Viví, pues, con la uña enterrada y sufrí el inmenso dolor que solamente quien lo tiene puede entender. No se trata de atardeceres rojos, de los colores del arco iris cuando la furtiva lluvia o tras la tormenta va pintando el sol en su escaso resplandor, no es melancolía ni saudade, es franco dolor y molestia perenne al caminar, nada bueno de imaginar. Quizá por eso no caminé mucho, no descubrí, no conocí ciudades de techos rosados o zoológicos con extraños animales importados del África o de Australia, no supe de fiestas y bailes, de brincos que hacen sudar. Yo sudaba con mi andar cansino.

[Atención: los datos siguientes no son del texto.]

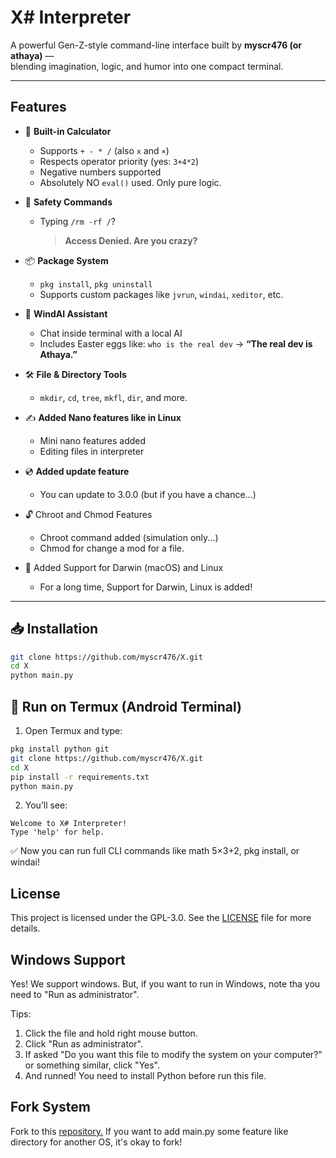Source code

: # X# Interpreter

A powerful Gen-Z-style command-line interface built by **myscr476 (or athaya)** —  
blending imagination, logic, and humor into one compact terminal.

---

## Features

- 🔢 **Built-in Calculator**
  - Supports `+ - * /` (also `x` and `×`)
  - Respects operator priority (yes: `3+4*2`)
  - Negative numbers supported
  - Absolutely NO `eval()` used. Only pure logic.

- 🔐 **Safety Commands**
  - Typing `/rm -rf /`?  
    > **Access Denied. Are you crazy?**

- 📦 **Package System**
  - `pkg install`, `pkg uninstall`
  - Supports custom packages like `jvrun`, `windai`, `xeditor`, etc.

- 🧠 **WindAI Assistant**
  - Chat inside terminal with a local AI  
  - Includes Easter eggs like: `who is the real dev` → **“The real dev is Athaya.”**

- 🛠️ **File & Directory Tools**
  - `mkdir`, `cd`, `tree`, `mkfl`, `dir`, and more.
  
- ✍️ **Added Nano features like in Linux**
  - Mini nano features added
  - Editing files in interpreter

- 💿 **Added update feature**
  - You can update to 3.0.0 (but if you have a chance...)

- 🔓 Chroot and Chmod Features
  - Chroot command added (simulation only...)
  - Chmod for change a mod for a file.

- 🔄 Added Support for Darwin (macOS) and Linux
  - For a long time, Support for Darwin, Linux is added!

---

## 📥 Installation

```bash
git clone https://github.com/myscr476/X.git
cd X
python main.py
```

## 🐧 Run on Termux (Android Terminal)

1. Open Termux and type:

```bash
pkg install python git
git clone https://github.com/myscr476/X.git
cd X
pip install -r requirements.txt
python main.py
```

2. You’ll see:


``` Text
Welcome to X# Interpreter!
Type 'help' for help.
```

✅ Now you can run full CLI commands like math 5×3+2, pkg install, or windai!

## License

This project is licensed under the GPL-3.0.
See the [LICENSE](LICENSE) file for more details.

## Windows Support

Yes! We support windows.
But, if you want to run in Windows, note tha you need to "Run as administrator".

Tips:

1. Click the file and hold right mouse button.
2. Click "Run as administrator".
3. If asked "Do you want this file to modify the system on your computer?" or something similar, click "Yes".
4. And runned!
You need to install Python before run this file.

## Fork System
Fork to this [repository.](https://github.com/myscr476/X/fork)
If you want to add main.py some feature like directory for another OS, it's okay to fork!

Por desgracia, tuve que enrolarme en el ejército y para mi mala suerte me mandaron a combatir en una guerra de la cual jamás entendí nada. No sabía realmente lo que hacía ahí, ¡vamos!, ni siquiera sabía en qué país estaba. Me llegó un telegrama -ya sé, eso fue en el pasado cuando existían los telegramas-, decía claramente que debía presentarme a las 4:00 de la mañana en el lugar citado a recoger mi uniforme. No había problema con la talla, los calzoncillos eran grandes pues yo era un poco escuálido, nada era importante para mí; solo esas botas que calcé durante varios meses y que me hacían aullar -en silencio- por los dolores que experimentaba con las uñas enterradas, cada vez más y más enterradas. Sacaba las botas y los calcetines de sangre seca y fresca se confundían con mis lágrimas que corrían en hilos cuajados de dolor. Habría preferido enfrentarme a un dragón.
Una vez hablé con el cabo que estaba al mando. Se rio de mí, claro, me dijo: “hay cosas peores en la guerra, muchacho”, me golpeó la espalda tan fuerte que di un brinco. Entonces advirtió mi escasa condición física y llamó a un superior. Al poco tiempo me trasladaron de regreso a casa. Por fortuna, poco supe de la guerra, no detonaron bombas o granadas en mis oídos y aún ahora, en esta vejez y en esta cama a la que me encuentro confinado, escucho perfectamente.
En el ejército aprendí que la gente es supersticiosa, muchos hablaban de lo que estaba ya en el destino, yo solamente oía atento. Así que, al salir del ejército, me di a la búsqueda de alguien que leyera mi futuro, que me dijera cuál sería mi suerte. Un compañero me dio una dirección que no me quedaba lejos, fui a ver a la cartomanciana, quien me vio llegar y de inmediato reconoció mi andar pausado y lastimero. Al leer el Tarot me dijo que en mi pasado hubo un accidente en las piernas o en los pies. Entonces deduje que mentía. Seguí indagando, las medicinas y los especialistas en pies no ayudaban, nada resolvía el problema.
Tuve una afección en un riñón y me hospitalizaron. Ahí conocí a un ex combatiente del cuartel en el que yo me encontraba. No tenía un a pierna. Me dijo que yo era afortunado. Le creí.
Al conversar con él le conté aquello del destino y me dijo que el Tarot no era preciso, que yo necesitaba la baraja de verdad, la española. “El Tarot es francés, dicen muchas tonterías”.
Pensé que si los remedios no me ayudaban, tal vez alguien vería en mí algo más que un pobre hombre de uña enterrada.
Y el tiempo pasó, me he hecho viejo, aquí estoy ahora, en esta cama sin poder moverme, solo, sin amigos, esposa o amante, nadie me visita, ya no camino, pero de vez en cuando la sombra de la uña enterrada me visita, inclemente.